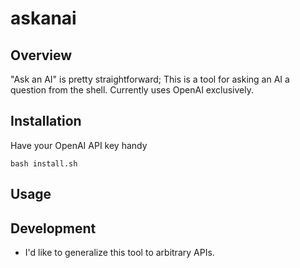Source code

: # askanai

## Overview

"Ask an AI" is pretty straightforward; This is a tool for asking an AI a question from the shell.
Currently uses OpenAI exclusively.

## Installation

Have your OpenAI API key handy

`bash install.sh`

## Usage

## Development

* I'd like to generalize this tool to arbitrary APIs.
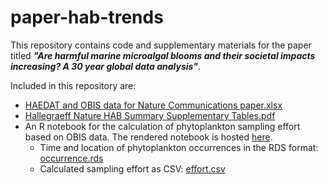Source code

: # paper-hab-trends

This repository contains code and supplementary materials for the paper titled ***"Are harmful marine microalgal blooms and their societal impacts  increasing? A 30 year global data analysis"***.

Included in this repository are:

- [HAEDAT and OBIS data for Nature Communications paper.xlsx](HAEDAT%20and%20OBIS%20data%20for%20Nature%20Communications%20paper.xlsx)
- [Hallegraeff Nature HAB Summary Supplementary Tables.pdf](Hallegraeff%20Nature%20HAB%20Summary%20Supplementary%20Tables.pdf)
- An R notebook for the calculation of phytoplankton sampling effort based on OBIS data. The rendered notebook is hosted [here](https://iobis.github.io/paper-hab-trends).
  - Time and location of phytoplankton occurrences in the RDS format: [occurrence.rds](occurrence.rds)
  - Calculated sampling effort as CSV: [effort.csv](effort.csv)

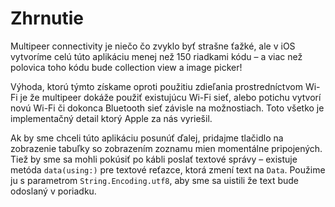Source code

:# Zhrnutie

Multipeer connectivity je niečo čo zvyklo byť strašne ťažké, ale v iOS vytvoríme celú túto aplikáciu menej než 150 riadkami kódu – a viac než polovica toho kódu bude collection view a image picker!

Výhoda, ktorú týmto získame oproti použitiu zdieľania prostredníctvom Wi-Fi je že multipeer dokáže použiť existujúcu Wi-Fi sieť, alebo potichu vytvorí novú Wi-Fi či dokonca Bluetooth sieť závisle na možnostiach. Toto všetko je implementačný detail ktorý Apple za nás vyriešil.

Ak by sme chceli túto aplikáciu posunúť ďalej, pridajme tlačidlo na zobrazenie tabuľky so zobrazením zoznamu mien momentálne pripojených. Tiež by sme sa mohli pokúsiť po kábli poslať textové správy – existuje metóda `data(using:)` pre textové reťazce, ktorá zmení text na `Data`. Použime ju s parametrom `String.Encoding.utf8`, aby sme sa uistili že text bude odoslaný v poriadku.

--

> [Task requirements]
Find how many lines in the listing above contain the word "bude", then state that number by itself.

> [Expected answer]
2